The study area’s last group of fox holdouts retreated to a cemetery and made dens there. “It was a Jewish cemetery in a pretty rough area on the south side,” Gehrt said. “The headstones are really close together, and the foxes could run in between the headstones but we couldn’t. They burrowed in those places, but eventually coyotes found their way to that and ended up wiping out that family. So coyotes do have an impact on foxes.”

Gehrt said red foxes, strangely enough, seem to survive coyote predation better than grays–and that’s another surprise, because, unlike reds, grays are known for their ability to climb trees. But Gehrt said red foxes tend to live “in the cracks between coyotes territories,” or, in rural areas, by getting as close as possible to human habitations, where healthy coyotes are less likely to appear.

In fact, at least one of the “old guns” on the older huntsman’s panel at the MFHA seminar, Marty Wood of Live Oak, confirmed this finding in his own experience in the Live Oak country in Florida.

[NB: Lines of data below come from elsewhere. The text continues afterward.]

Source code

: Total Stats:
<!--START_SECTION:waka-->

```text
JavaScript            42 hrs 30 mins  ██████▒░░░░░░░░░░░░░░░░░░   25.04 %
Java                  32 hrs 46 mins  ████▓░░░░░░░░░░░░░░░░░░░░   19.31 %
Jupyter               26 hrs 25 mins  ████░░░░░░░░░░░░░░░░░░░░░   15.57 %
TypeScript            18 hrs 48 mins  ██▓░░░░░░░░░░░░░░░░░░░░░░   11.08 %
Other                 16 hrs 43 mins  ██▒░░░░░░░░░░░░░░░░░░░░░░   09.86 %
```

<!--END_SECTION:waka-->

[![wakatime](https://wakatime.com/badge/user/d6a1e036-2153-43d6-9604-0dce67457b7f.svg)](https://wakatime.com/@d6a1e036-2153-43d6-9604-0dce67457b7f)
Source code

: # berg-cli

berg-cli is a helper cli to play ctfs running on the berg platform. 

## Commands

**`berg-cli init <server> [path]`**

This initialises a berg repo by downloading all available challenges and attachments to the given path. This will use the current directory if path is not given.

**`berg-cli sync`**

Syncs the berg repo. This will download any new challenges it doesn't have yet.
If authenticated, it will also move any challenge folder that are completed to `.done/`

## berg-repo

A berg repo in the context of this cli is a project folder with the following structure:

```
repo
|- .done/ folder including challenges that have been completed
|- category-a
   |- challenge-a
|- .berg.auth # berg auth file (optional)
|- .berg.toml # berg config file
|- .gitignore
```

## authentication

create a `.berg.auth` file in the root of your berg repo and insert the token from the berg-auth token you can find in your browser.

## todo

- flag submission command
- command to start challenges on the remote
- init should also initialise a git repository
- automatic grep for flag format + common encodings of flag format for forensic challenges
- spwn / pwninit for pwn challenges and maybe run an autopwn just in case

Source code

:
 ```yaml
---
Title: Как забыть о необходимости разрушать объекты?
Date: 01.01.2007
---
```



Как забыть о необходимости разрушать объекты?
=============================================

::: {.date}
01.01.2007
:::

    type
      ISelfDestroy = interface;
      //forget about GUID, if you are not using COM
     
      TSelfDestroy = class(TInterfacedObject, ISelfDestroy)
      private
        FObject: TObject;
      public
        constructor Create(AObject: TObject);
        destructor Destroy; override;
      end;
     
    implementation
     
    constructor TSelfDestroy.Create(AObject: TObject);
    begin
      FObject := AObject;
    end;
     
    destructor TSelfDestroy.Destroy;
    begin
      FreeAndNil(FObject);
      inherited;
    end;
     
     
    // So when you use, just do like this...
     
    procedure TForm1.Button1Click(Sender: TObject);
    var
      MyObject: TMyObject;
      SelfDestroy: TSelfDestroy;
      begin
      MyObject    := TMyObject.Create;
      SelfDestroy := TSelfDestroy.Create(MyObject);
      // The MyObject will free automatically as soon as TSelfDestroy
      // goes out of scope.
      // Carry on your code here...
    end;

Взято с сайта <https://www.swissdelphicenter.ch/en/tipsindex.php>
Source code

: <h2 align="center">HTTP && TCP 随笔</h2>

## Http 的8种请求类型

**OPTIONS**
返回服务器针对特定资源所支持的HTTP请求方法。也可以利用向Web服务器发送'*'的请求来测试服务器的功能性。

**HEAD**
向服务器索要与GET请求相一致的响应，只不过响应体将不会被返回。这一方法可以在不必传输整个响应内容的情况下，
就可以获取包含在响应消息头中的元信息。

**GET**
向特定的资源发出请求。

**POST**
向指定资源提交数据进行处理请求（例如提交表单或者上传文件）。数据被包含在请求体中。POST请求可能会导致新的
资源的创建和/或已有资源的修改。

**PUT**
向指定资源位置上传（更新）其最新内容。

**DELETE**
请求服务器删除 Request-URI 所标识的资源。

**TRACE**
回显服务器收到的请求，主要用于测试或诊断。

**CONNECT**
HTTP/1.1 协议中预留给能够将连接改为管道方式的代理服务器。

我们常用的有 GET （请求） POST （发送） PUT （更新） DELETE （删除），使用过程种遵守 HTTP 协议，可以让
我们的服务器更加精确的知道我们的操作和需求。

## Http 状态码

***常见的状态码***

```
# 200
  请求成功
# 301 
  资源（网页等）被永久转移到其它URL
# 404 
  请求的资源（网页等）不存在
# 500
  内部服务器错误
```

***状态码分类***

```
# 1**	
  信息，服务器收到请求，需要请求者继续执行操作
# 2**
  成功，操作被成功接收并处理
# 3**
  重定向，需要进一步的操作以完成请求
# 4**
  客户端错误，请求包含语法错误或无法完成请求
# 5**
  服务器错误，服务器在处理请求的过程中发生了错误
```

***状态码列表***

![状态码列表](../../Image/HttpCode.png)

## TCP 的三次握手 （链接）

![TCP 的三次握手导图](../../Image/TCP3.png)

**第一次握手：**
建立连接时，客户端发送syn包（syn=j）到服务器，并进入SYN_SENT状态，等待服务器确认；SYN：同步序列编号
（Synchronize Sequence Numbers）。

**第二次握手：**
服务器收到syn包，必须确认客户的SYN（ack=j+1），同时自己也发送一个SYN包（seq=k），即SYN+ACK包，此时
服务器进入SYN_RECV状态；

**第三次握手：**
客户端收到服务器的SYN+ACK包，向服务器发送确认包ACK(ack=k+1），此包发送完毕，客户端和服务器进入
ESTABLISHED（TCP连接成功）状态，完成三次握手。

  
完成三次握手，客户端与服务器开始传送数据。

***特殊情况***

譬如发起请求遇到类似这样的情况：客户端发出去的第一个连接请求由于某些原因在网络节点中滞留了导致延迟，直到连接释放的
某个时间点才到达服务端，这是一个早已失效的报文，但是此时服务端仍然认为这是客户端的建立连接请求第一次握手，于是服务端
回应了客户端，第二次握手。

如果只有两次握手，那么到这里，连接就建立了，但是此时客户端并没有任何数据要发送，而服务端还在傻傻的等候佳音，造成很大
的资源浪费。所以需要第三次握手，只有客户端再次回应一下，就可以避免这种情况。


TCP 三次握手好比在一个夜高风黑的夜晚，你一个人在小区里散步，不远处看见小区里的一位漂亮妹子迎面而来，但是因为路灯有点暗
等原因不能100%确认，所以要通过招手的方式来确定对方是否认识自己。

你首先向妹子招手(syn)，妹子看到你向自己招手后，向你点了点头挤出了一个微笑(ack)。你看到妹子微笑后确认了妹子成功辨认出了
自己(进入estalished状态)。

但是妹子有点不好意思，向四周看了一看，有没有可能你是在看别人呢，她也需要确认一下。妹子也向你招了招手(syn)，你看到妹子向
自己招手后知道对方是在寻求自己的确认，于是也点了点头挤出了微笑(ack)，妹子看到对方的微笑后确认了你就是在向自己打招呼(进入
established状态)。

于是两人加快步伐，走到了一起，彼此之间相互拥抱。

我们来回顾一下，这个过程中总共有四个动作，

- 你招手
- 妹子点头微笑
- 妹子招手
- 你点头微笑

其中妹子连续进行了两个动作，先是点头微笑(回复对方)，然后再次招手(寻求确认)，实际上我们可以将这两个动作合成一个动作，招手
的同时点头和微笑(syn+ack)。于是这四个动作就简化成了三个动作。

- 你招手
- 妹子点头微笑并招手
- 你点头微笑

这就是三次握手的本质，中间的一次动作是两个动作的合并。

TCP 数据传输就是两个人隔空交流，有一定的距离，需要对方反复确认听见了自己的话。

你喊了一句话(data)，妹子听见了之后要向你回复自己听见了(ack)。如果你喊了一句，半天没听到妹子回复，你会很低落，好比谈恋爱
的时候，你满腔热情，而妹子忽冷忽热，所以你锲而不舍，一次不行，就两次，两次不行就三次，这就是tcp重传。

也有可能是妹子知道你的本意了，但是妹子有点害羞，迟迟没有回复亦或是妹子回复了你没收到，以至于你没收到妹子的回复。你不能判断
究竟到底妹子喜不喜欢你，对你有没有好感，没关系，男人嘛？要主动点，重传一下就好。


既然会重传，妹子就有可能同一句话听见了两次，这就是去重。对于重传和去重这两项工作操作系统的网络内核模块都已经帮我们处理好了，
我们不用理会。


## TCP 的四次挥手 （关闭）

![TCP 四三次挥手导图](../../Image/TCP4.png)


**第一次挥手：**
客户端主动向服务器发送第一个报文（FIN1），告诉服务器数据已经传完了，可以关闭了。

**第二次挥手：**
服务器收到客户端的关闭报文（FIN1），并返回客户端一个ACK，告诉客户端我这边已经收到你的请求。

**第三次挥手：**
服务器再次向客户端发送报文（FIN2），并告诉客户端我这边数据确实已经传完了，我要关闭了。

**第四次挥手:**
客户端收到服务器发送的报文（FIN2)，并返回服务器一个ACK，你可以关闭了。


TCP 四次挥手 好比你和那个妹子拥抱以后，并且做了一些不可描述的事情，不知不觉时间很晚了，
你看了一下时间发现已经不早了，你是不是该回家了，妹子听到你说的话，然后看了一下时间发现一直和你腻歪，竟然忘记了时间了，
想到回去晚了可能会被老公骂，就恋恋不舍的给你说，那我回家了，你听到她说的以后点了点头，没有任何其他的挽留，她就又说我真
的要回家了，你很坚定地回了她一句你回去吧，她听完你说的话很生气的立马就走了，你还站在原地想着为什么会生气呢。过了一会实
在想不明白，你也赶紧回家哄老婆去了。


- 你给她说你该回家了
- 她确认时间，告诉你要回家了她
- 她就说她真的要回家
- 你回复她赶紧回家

Once a fox-chasing pack, Live Oak has been pursuing coyotes increasingly since the mid-1980s and now only finds some red foxes in its country, particularly in areas close to houses, Wood said.

Part of the coyote’s ability to survive and even thrive in conditions that have decimated less resilient animal populations comes down to one character trait: paranoia. That extends to an unwillingness–except when chased or when giving birth and nursing young pups–to go into their own underground dens.

“We have video of mothers coming to their own den with their own pups inside,and it takes them forever to go in, to work up the courage to go inside their own den,” said Gehrt. “When you think about it, coyotes have incredible senses of hearing, sight, and smell, even touch. Those senses are of no use when they are underground.”

A single mating pair might have four or five dens. “The mother likes to have those different dens as an option, because if she thinks you know where that litter is, she’ll move them. And she moves them all the time. We often go through a game of multiple dens trying to find that litter.”

“One thing I hope you take away from this is that there’s still a whole lot of stuff that we don’t know about this animal, and I mean a whole lot,” Gehrt concluded. “They remind us of this every day. Every day they do something that we didn’t think they could do or didn’t think they would want to do.”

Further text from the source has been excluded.